Dunwoody City Manager Warren
Hutmacher told Mayor Mike Davis and City Council members that construction
costs of the Georgetown Park project haven’t really gone up, rather “We’re just
finding out about the costs later in the process than we should have,” he said.
During last week’s City Council meeting, Hutmacher offered Council members an apology before they approved an additional $65,000 for cost overruns.
“It became clearly evident that we did a poor job of setting expectations for this project,” the city manager said. “A part of my job is to make sure Council is aware of and prepared for projects that move forward.”
Below: 'It needs to be investigated'
Originally budgeted at $1,665,559 with a $50,000 contingency fee. Hutmacher and parks director Brent Walker say costs now add up to at least $1,835,599. The 16-acre park will include a central park square -- an expansive lawn featuring an event pavilion and a passive play area perfect for family picnics and casual outdoor activities. The square will also house a pair of bocce courts as well as a custom art installation.

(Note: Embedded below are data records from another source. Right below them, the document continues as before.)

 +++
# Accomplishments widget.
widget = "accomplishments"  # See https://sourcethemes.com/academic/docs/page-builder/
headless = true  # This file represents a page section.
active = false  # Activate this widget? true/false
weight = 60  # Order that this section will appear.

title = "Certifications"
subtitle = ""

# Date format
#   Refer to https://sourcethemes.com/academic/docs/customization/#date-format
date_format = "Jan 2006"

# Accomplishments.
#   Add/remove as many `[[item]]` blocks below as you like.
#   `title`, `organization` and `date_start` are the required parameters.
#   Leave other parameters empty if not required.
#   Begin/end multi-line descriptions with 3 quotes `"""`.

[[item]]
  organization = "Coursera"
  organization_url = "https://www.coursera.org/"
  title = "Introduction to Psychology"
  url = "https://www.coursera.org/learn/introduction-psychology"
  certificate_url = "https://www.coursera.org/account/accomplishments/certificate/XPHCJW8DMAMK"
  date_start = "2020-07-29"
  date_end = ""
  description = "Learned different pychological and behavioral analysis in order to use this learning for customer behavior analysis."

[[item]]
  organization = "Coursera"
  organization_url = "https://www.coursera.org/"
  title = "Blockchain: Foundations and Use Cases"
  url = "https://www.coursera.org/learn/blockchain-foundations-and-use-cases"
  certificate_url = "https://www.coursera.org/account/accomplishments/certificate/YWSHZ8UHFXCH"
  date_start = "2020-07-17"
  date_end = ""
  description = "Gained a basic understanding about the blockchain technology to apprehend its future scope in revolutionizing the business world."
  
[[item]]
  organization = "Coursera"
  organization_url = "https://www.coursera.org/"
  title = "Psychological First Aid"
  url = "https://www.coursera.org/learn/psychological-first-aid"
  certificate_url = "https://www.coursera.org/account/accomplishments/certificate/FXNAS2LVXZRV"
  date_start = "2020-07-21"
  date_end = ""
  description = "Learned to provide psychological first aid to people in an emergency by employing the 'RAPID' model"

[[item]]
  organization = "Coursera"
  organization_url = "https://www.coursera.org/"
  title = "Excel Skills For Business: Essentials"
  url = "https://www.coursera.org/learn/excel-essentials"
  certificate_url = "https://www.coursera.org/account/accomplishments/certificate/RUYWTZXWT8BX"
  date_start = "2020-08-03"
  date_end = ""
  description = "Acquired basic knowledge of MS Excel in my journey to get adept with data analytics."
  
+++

Hutmacher described the misjudgment in planning costs as part of the perils of construction and Public Works. Some of the additional costs include relocating fire hydrants and addressing bad soil at $10,000 and $35,000, respectively.
Councilwoman Lynn Deutsch told Hutmacher, “If all of this had been discovered earlier, we might not have spent so much on everything else. We might have chosen not to do the bocce court or the pavilion...or at least delayed it to a different budget cycle.”
Councilwoman Adrian Bosner suggested Hutmacher was inexperienced. “So this is the first time you’ve done a project like this, so you can’t tell us, ‘Oh this is how these projects are done. This happens all the time.' ”
Bosner called for legal action. “I’m extremely concerned and I wonder about the legality of this entire process. It needs to be investigated. You have not been forthcoming with information and I am seriously concerned.”
In explaining, Hutmacher said, “I think what you will find in here is not poor decisions but a matter of the timing of when those decisions were brought forward. Some of which I wish we had caught, like the sidewalk issue [on Dunwoody Park Drive] and the fire hydrants, but there’s 999 other ones we did catch.”